The movie is structured in three parts, each set in the fleeting minutes before an important product launch – the Apple Macintosh in 1984, NeXT in 1988, and iMac in 1998. At the first launch, Jobs charges through every square inch of the backstage area, threatening engineer Andy Hertzfeld (Michael Stuhlbarg) to make the Macintosh say “Hello” to the audience. How else will the future arrive? Later, Jobs goes out of his way to switch out a bouquet of flowers despite a host of more important things to address. We get the sense he’d outfit the asbestos in the San Francisco Opera House with shiny casing if he could.
One by one, Jobs deals with the significant players in his life. We know the names, even if only in passing. Steve Wozniak (Seth Rogen) was with Jobs when Apple was just an idea in a garage. Despite his joviality, he demands recognition. (“John Lennon wrote ‘Ticket to Ride.’ I wrote the Apple code.”) Marketing Director Joanna Hoffman (Kate Winslet) does everything to steer Jobs on the right path but take a pickaxe and dig a trench. Former Apple CEO John Scully (Jeff Daniels), concerned about his identity as “the guy who fired Steve Jobs,” tries his best to right his legacy. There is also Chrisann Brennan (Katherine Waterston), the mother of Jobs’ daughter Lisa. Every word spoken between the two begins with a dollar sign.
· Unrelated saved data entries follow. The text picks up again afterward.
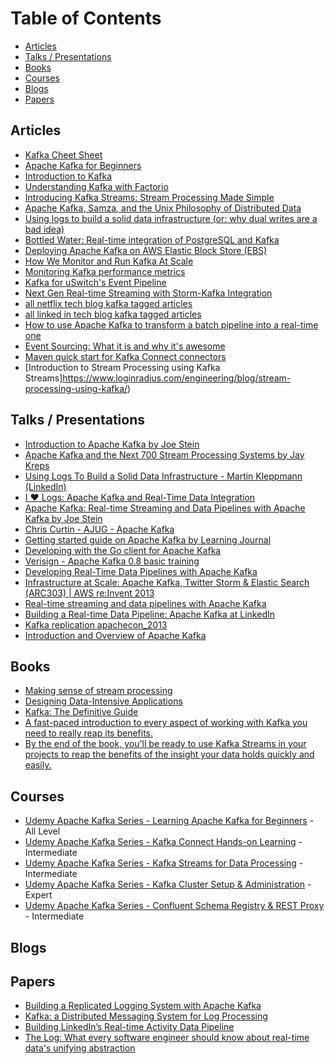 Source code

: 
Table of Contents
=================
  * [Articles](#articles)
  * [Talks / Presentations](#talks--presentations)
  * [Books](#books)
  * [Courses](#courses)
  * [Blogs](#blogs)
  * [Papers](#papers)

## Articles
   * [Kafka Cheet Sheet](https://github.com/Landoop/kafka-cheat-sheet)
   * [Apache Kafka for Beginners](http://blog.cloudera.com/blog/2014/09/apache-kafka-for-beginners/)
   * [Introduction to Kafka](http://sysadvent.blogspot.com.br/2014/12/day-4-introduction-to-kafka.html)
   * [Understanding Kafka with Factorio](https://hackernoon.com/understanding-kafka-with-factorio-74e8fc9bf181)
   * [Introducing Kafka Streams: Stream Processing Made Simple](http://www.confluent.io/blog/introducing-kafka-streams-stream-processing-made-simple)
   * [Apache Kafka, Samza, and the Unix Philosophy of Distributed Data](http://www.confluent.io/blog/apache-kafka-samza-and-the-unix-philosophy-of-distributed-data)
   * [Using logs to build a solid data infrastructure (or: why dual writes are a bad idea)](http://www.confluent.io/blog/using-logs-to-build-a-solid-data-infrastructure-or-why-dual-writes-are-a-bad-idea/)
   * [Bottled Water: Real-time integration of PostgreSQL and Kafka](http://www.confluent.io/blog/bottled-water-real-time-integration-of-postgresql-and-kafka/)
   * [Deploying Apache Kafka on AWS Elastic Block Store (EBS)](http://www.confluent.io/blog/deploying-apache-kafka-on-aws-elastic-block-store-ebs)
   * [How We Monitor and Run Kafka At Scale](http://www.confluent.io/blog/how-we-monitor-and-run-kafka-at-scale-signalfx)
   * [Monitoring Kafka performance metrics](https://www.datadoghq.com/blog/monitoring-kafka-performance-metrics/)
   * [Kafka for uSwitch's Event Pipeline](http://oobaloo.co.uk/kafka-for-uswitchs-event-pipeline)
   * [Next Gen Real-time Streaming with Storm-Kafka Integration](http://blog.infochimps.com/2012/10/30/next-gen-real-time-streaming-storm-kafka-integration/)
   * [all netflix tech blog kafka tagged articles](http://techblog.netflix.com/search/label/kafka)
   * [all linked in tech blog kafka tagged articles](https://engineering.linkedin.com/blog/topic/kafka)
   * [How to use Apache Kafka to transform a batch pipeline into a real-time one](https://medium.com/@stephane.maarek/how-to-use-apache-kafka-to-transform-a-batch-pipeline-into-a-real-time-one-831b48a6ad85)
   * [Event Sourcing: What it is and why it's awesome](https://dev.to/barryosull/event-sourcing-what-it-is-and-why-its-awesome)
   * [Maven quick start for Kafka Connect connectors](https://github.com/jcustenborder/kafka-connect-archtype)
   * [Introduction to Stream Processing using Kafka Streams]https://www.loginradius.com/engineering/blog/stream-processing-using-kafka/)
   
## Talks / Presentations

   * [Introduction to Apache Kafka by Joe Stein](https://www.youtube.com/watch?v=qc33qMUvR7c)
   * [Apache Kafka and the Next 700 Stream Processing Systems by Jay Kreps](https://www.youtube.com/watch?v=9RMOc0SwRro)
   * [Using Logs To Build a Solid Data Infrastructure - Martin Kleppmann (LinkedIn) ](http://www.ustream.tv/recorded/61479591)
   * [I ♥ Logs: Apache Kafka and Real-Time Data Integration](https://www.youtube.com/watch?v=aJuo_bLSW6s)
   * [Apache Kafka: Real-time Streaming and Data Pipelines with Apache Kafka by Joe Stein](https://www.youtube.com/watch?v=InAKDEk7H0M)
   * [Chris Curtin - AJUG - Apache Kafka](https://vimeo.com/63040812)
   * [Getting started guide on Apache Kafka by Learning Journal](https://www.youtube.com/playlist?list=PLkz1SCf5iB4enAR00Z46JwY9GGkaS2NON)
   * [Developing with the Go client for Apache Kafka](http://www.slideshare.net/charmalloc/developing-with-the-go-client-for-apache-kafka)
   * [Verisign - Apache Kafka 0.8 basic training](http://www.slideshare.net/miguno/apache-kafka-08-basic-training-verisign)
   * [Developing Real-Time Data Pipelines with Apache Kafka](http://www.slideshare.net/charmalloc/developingwithapachekafka-29910685)
   * [Infrastructure at Scale: Apache Kafka, Twitter Storm & Elastic Search (ARC303) | AWS re:Invent 2013](http://www.slideshare.net/AmazonWebServices/infrastructure-at-scale-apache-kafka-twitter-storm-elastic-search-arc303-aws-reinvent-2013)
   * [Real-time streaming and data pipelines with Apache Kafka](http://www.slideshare.net/charmalloc/real-timestreamingdata-pipelinesapachekafka)
   * [Building a Real-time Data Pipeline: Apache Kafka at LinkedIn](http://www.slideshare.net/Hadoop_Summit/building-a-realtime-data-pipeline-apache-kafka-at-linkedin)
   * [Kafka replication apachecon_2013](http://www.slideshare.net/junrao/kafka-replication-apachecon2013)
   * [Introduction and Overview of Apache Kafka](http://www.slideshare.net/mumrah/kafka-talk-tri-hug)

## Books

  * [Making sense of stream processing](http://www.confluent.io/making-sense-of-stream-processing-ebook)
  * [Designing Data-Intensive Applications](http://shop.oreilly.com/product/0636920032175.do)
   * [Kafka: The Definitive Guide](https://www.confluent.io/wp-content/uploads/confluent-kafka-definitive-guide-complete.pdf)
   * [A fast-paced introduction to every aspect of working with Kafka you need to really reap its benefits.](https://www.manning.com/books/kafka-in-action)
   * [By the end of the book, you'll be ready to use Kafka Streams in your projects to reap the benefits of the insight your data holds quickly and easily.](https://www.manning.com/books/kafka-streams-in-action)
 
## Courses  
 
 * [Udemy Apache Kafka Series - Learning Apache Kafka for Beginners](https://goo.gl/GaCKQN) - All Level
 * [Udemy Apache Kafka Series - Kafka Connect Hands-on Learning](https://goo.gl/wLLLY9) - Intermediate
 * [Udemy Apache Kafka Series - Kafka Streams for Data Processing](https://goo.gl/bro314) - Intermediate
 * [Udemy Apache Kafka Series - Kafka Cluster Setup & Administration](https://goo.gl/1uYAuU) - Expert
 * [Udemy Apache Kafka Series - Confluent Schema Registry & REST Proxy](https://goo.gl/XgWcVz) - Intermediate

## Blogs

## Papers 

   * [Building a Replicated Logging System with Apache Kafka](http://www.vldb.org/pvldb/vol8/p1654-wang.pdf)
   * [Kafka: a Distributed Messaging System for Log Processing](http://research.microsoft.com/en-us/um/people/srikanth/netdb11/netdb11papers/netdb11-final12.pdf)
   * [Building LinkedIn’s Real-time Activity Data Pipeline](http://sites.computer.org/debull/A12june/pipeline.pdf)
   * [The Log: What every software engineer should know about real-time data's unifying abstraction](https://engineering.linkedin.com/distributed-systems/log-what-every-software-engineer-should-know-about-real-time-datas-unifying)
The film is written by Aaron Sorkin. He wrote another film a few years ago about Facebook CEO Mark Zuckerberg, who could also be a real jerk. Sorkin’s dialogue pumps like a turbine, requiring its speakers to move about while having fevered conversations about slot numbers and tower dimensions. Just as things get too technical, a great zinger surfaces: “It’s like five minutes before a launch, everybody goes to a bar and gets drunk and tells me what they really think.”
Indeed. There are a lot of beats to hit with these characters, and the pace they require makes “Steve Jobs” an occasionally exhausting experience. Boyle provides a nice container, varying the grain levels of the film to differentiate the eras, doing his best to catch up with his cast as they make their way through a series of enclosed spaces. As the director who shot the claustrophobic “127 Hours,” he was the right pick.
Most of us know Jobs as the man responsible for technologies now so widespread they appear natural. Apple’s launches remain spectacles with all the pomp and flash of landmark cultural events. This is Jobs’ legacy. In the film’s best scene, he and Wozniack argue back and forth in an empty orchestra pit, debating the merits of the conductor. “I play the orchestra,” Jobs observes. Maybe, but for all of his words, no conductor has ever spoken louder than a musician.